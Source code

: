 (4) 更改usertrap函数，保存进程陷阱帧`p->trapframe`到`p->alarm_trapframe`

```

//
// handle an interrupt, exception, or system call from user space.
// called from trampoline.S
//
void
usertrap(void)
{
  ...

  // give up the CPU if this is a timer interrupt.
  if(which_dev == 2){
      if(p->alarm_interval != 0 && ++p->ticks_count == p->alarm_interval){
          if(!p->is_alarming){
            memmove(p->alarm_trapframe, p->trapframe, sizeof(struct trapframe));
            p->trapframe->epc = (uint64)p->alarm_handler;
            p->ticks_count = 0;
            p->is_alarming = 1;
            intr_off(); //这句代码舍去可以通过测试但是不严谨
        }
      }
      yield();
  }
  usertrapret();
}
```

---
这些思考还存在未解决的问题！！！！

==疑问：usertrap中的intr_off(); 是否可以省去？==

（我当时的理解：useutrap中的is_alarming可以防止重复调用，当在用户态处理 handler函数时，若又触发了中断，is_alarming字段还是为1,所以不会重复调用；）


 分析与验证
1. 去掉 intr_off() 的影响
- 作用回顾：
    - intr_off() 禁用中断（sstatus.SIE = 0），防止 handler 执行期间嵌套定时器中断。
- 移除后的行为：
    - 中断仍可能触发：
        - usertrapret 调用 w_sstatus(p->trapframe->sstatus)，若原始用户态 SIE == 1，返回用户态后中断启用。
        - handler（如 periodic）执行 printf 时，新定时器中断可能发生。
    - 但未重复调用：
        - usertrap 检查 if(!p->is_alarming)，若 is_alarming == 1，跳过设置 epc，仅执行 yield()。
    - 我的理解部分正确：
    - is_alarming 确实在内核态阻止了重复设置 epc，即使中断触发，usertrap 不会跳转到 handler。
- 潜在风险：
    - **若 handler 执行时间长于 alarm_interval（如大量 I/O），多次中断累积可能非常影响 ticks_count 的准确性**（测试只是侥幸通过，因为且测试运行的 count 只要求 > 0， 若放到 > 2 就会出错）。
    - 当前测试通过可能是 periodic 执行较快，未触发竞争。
...
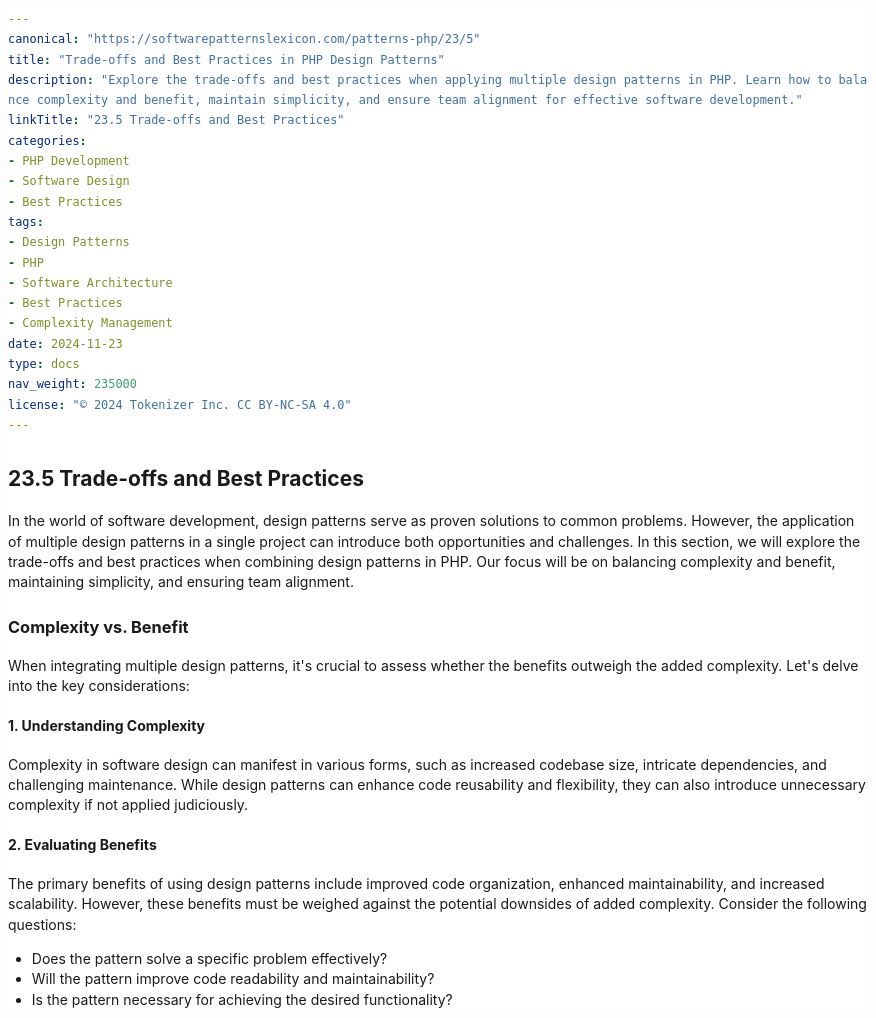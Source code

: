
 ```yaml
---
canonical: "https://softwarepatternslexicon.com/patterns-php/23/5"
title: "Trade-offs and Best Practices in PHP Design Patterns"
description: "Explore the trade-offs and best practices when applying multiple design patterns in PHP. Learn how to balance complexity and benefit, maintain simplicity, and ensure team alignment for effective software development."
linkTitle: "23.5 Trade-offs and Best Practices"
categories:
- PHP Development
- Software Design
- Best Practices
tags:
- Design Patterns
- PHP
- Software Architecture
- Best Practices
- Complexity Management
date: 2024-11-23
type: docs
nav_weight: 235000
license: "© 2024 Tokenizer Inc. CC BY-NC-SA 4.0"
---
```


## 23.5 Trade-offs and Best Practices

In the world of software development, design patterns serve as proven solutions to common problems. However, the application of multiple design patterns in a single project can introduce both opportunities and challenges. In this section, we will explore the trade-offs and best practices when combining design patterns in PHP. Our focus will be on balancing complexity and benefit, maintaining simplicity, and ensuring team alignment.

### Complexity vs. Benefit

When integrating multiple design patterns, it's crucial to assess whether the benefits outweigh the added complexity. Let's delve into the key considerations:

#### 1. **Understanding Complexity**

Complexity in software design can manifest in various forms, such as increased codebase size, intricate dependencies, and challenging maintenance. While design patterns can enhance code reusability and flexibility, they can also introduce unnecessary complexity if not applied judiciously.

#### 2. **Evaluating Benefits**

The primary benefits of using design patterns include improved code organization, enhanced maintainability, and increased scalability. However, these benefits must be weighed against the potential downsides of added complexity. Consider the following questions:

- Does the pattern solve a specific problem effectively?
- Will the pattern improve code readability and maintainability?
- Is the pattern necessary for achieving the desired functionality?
* * *
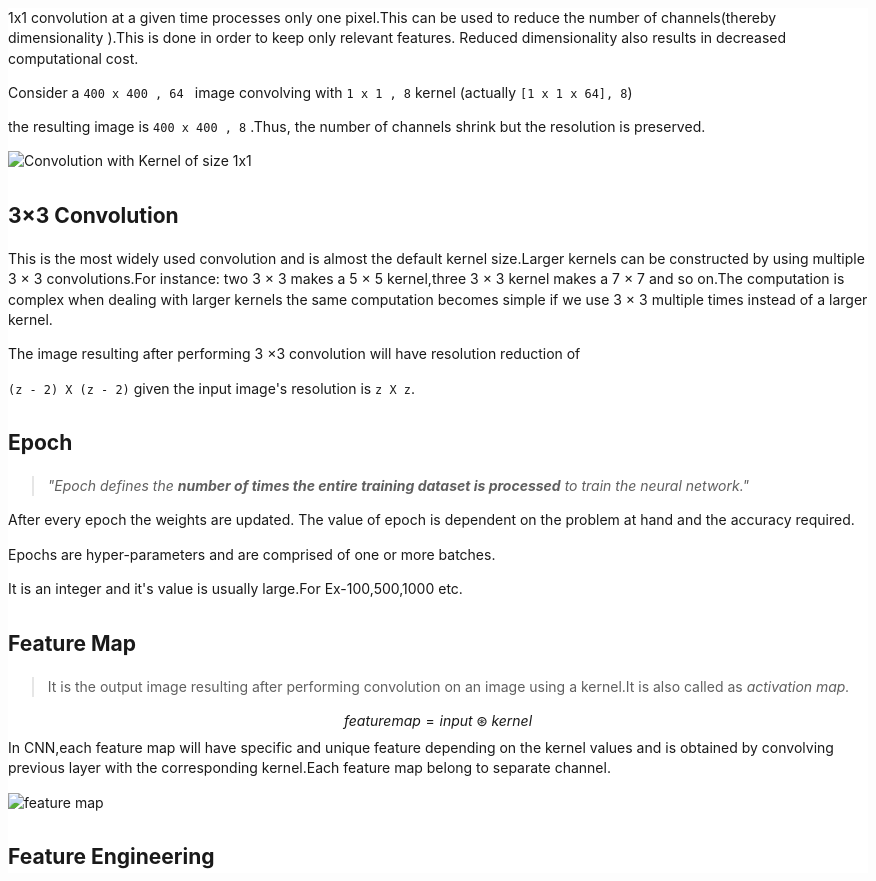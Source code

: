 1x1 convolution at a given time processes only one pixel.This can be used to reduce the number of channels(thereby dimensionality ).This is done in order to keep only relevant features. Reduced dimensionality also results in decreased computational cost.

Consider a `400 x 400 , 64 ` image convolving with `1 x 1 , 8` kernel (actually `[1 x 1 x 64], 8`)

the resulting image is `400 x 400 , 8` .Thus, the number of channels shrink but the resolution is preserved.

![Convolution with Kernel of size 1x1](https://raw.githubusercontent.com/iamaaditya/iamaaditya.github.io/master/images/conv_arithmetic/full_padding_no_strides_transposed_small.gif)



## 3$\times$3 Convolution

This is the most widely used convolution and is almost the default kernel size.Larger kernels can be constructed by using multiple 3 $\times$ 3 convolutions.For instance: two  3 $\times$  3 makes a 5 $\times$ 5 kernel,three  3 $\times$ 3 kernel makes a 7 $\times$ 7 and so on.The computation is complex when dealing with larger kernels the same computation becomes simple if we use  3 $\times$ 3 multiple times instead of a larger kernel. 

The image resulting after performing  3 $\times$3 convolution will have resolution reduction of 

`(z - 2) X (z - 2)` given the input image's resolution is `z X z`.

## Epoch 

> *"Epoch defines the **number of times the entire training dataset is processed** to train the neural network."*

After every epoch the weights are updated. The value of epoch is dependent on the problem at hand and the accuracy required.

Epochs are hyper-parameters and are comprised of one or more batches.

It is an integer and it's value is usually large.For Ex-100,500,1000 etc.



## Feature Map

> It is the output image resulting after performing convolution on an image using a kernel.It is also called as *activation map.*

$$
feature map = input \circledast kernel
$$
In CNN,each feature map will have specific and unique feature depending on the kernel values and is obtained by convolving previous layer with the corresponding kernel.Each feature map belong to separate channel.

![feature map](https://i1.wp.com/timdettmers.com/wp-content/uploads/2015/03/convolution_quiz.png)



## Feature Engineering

* Problem details
Please report all lines in the entries where "performing" appears.

* Exercise output
The image resulting after performing  3 $\times$3 convolution will have resolution reduction of 
> It is the output image resulting after performing convolution on an image using a kernel.It is also called as *activation map.*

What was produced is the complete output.